Another point with regard to Utopias is perhaps less surprising than it may appear at the first blush. Viewing them as a group, we have here writers, in many cases of the highest eminence, who set out to describe the ideal State, and to reveal its functioning through ideal institutions; and in all cases we are assured that never was there such a happy population. Yet in fact no Utopia has ever been described in which any sane man would on any conditions consent to live, if he could possibly escape. In spite of all the creature comforts, in spite of (and partly because of) the reduction in the hours of work, there is not one in which life would not be weary, flat, stale and unprofitable. And the reason is not far to seek; it is that in all Utopias life has reached a static stage. Nothing ever happens; no one ever disagrees with any one; the government, whatever its form may be, is always so wisely guided that there may be room for gratitude but never for criticism. ‘Life is Colour, and Warmth and Light, and a striving evermore for these.’ In all Utopias perfection has, by definition, been attained, and there is nothing left to Strive for.
Etwas fürchten und hoffen und sorgen
Muss der Mensch für den kommenden Morgen.

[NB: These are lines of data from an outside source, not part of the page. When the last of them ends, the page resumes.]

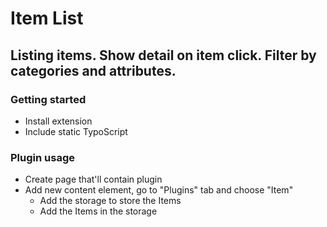 # Item List

## Listing items. Show detail on item click. Filter by categories and attributes.

### Getting started

* Install extension
* Include static TypoScript

### Plugin usage

* Create page that'll contain plugin
* Add new content element, go to "Plugins" tab and choose "Item"
    * Add the storage to store the Items
    * Add the Items in the storage
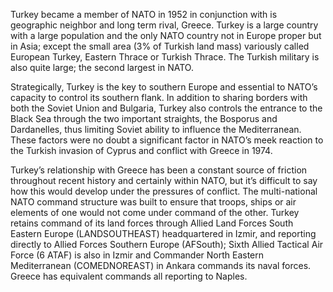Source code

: Turkey became a member of NATO in 1952 in conjunction with is geographic
neighbor and long term rival, Greece. Turkey is a large country with a
large population and the only NATO country not in Europe proper but in
Asia; except the small area (3% of Turkish land mass) variously called
European Turkey, Eastern Thrace or Turkish Thrace. The Turkish military
is also quite large; the second largest in NATO.

Strategically, Turkey is the key to southern Europe and essential to
NATO’s capacity to control its southern flank. In addition to sharing
borders with both the Soviet Union and Bulgaria, Turkey also controls
the entrance to the Black Sea through the two important straights, the
Bosporus and Dardanelles, thus limiting Soviet ability to influence the
Mediterranean. These factors were no doubt a significant factor in
NATO’s meek reaction to the Turkish invasion of Cyprus and conflict
with Greece in 1974.

Turkey’s relationship with Greece has been a constant source of friction
throughout recent history and certainly within NATO, but it’s difficult
to say how this would develop under the pressures of conflict. The
multi-national NATO command structure was built to ensure that troops,
ships or air elements of one would not come under command of the other.
Turkey retains command of its land forces through Allied Land Forces
South Eastern Europe (LANDSOUTHEAST) headquartered in Izmir, and
reporting directly to Allied Forces Southern Europe (AFSouth); Sixth
Allied Tactical Air Force (6 ATAF) is also in Izmir and Commander North
Eastern Mediterranean (COMEDNOREAST) in Ankara commands its naval
forces. Greece has equivalent commands all reporting to Naples.
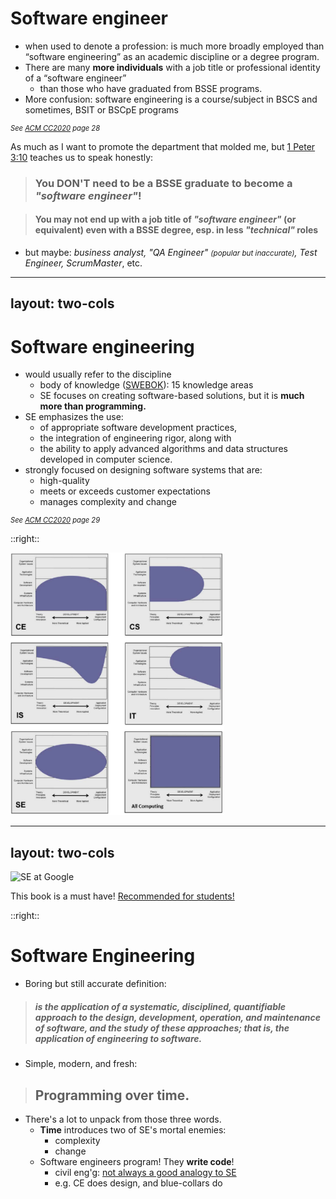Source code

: # Software engineer

- when used to denote a profession: is much more broadly employed than “software engineering” as an 
  academic discipline or a degree program. 
- There are many **more individuals** with a job title or professional identity of a “software engineer” 
  * than those who have graduated from BSSE programs. 
- More confusion: software engineering is a course/subject in BSCS and sometimes, BSIT or BSCpE programs

<cite class="text-green-500 text-right">See [ACM CC2020][1] page 28</cite>

As much as I want to promote the department that molded me, but [1 Peter 3:10][2] teaches us to speak honestly:
> ### <twemoji-person-gesturing-no /> You DON'T need to be a BSSE graduate to become a _"software engineer"_!

> #### <twemoji-warning /> You may not end up with a job title of _"software engineer"_ (or equivalent) even with a BSSE degree, esp. in less _"technical"_ roles

- but maybe: _business analyst, "QA Engineer" <small>(popular but inaccurate)</small>, Test Engineer, ScrumMaster_, etc.

[1]: https://www.acm.org/binaries/content/assets/education/curricula-recommendations/cc2020.pdf
[2]: https://www.biblegateway.com/passage/?search=1%20Peter%203%3A10&version=NLT

<style>
blockquote {
  @apply mt-8;
}

p:last-child {
  @apply mt-4;
}

cite {
  display: block;
  width: 100%;
  font-size: 0.8em;
}
</style>

---
layout: two-cols
---

# Software engineering

- would usually refer to the discipline
  * body of knowledge ([SWEBOK][1]): 15 knowledge areas
  * SE focuses on creating software-based solutions, but it is **much more than programming.** 
- SE emphasizes the use:
  * of appropriate software development practices,
  * the integration of engineering rigor, along with 
  * the ability to apply advanced algorithms and data structures developed in computer science. 
- strongly focused on designing software systems that are:
  * high-quality
  * meets or exceeds customer expectations
  * manages complexity and change

<cite class="text-green-500 text-right">See [ACM CC2020][2] page 29</cite>

<style>
cite {
  display: block;
  width: 100%;
  font-size: 0.8em;
}
</style>

::right::

![computing](/computing.png)

<style>
img {
  height: 500px;
}
</style>

[1]: https://www.computer.org/education/bodies-of-knowledge/software-engineering
[2]: https://www.acm.org/binaries/content/assets/education/curricula-recommendations/cc2020.pdf

---
layout: two-cols
---

![SE at Google](https://m.media-amazon.com/images/I/61w3kiH05iS.jpg)

<p class="font-xs text-gray-300 italic absolute bottom-64 left-48 transform -rotate-90">
  This book <twemoji-backhand-index-pointing-up /> is a must have!
  <a href="https://medium.com/@meeusdylan/the-software-engineering-at-google-book-ff94dcc2e762#217c">
    Recommended for students!
  </a>
</p>

<style>
img {
  height: 420px;
}
</style>

::right::
# Software Engineering

- Boring but still accurate definition:

> ##### is the application of a systematic, disciplined, quantifiable approach to the design, development, operation, and maintenance of software, and the study of these approaches; that is, the application of engineering to software.

- Simple, modern, and fresh:

> ## Programming over time.

- There's a lot to unpack from those three words.
  + **Time** introduces two of SE's mortal enemies:
    * complexity
    * change
  + Software engineers program!  They **write code**!
    * civil eng'g: [not always a good analogy to SE][1]
    * e.g. CE does design, and blue-collars do <twemoji-hammer /><twemoji-carpentry-saw />

[1]: https://scontent.fmnl22-1.fna.fbcdn.net/v/t39.30808-6/311382904_5987891031235181_4611150021586066421_n.jpg?stp=dst-jpg_p843x403&_nc_cat=107&ccb=1-7&_nc_sid=8bfeb9&_nc_eui2=AeGtZx5-MLy1x9kWU81GOzpik8kWt8OMi5WTyRa3w4yLlYrywn0I5-Je0yW4WNd9JH08n86MyJvPkGclu4UlNLN2&_nc_ohc=e19I_MXh-r4AX9AQXEB&tn=ralTcUjCv9qS8xnR&_nc_ht=scontent.fmnl22-1.fna&oh=00_AfAELWxG27i8skQDpZ_dxsLrd8euJ4t9mcCSf6S_ZdP9sQ&oe=63D9C5D2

But there are no such stimulants to vitality in any known Utopia. The result is that life in any of them would be as devastatingly boring as life in the conventional heaven, where, since the revolt of the angels, nothing has happened to stir the blood or quicken the pulse. Somewhat naively, Raphael says of Utopia that ‘he that knows one of their towns knows them all.’ It is an understatement. He that knows one inhabitant of any Utopia knows all the inhabitants; and one is almost tempted to add that he that knows one Utopia knows all Utopias. Nothing happens, nothing can happen in any of them.1
Yet though the actual description of life in the ideal state—the social gadgets—may appear trivial and puerile, or at best faintly amusing, the ideas inspiring the dream may be of intense interest. Nowhere is this truer than in the case of the original Utopia itself. If Utopia survives as a living force, it is not because of its description of the garden city of Amaurot, so pleasantly situated on the river Anider, or because of its account of its rather too rational inhabitants, but because of its comments on the social evils of the times in which it was written, and of its astonishing relevance to much subsequent controversy.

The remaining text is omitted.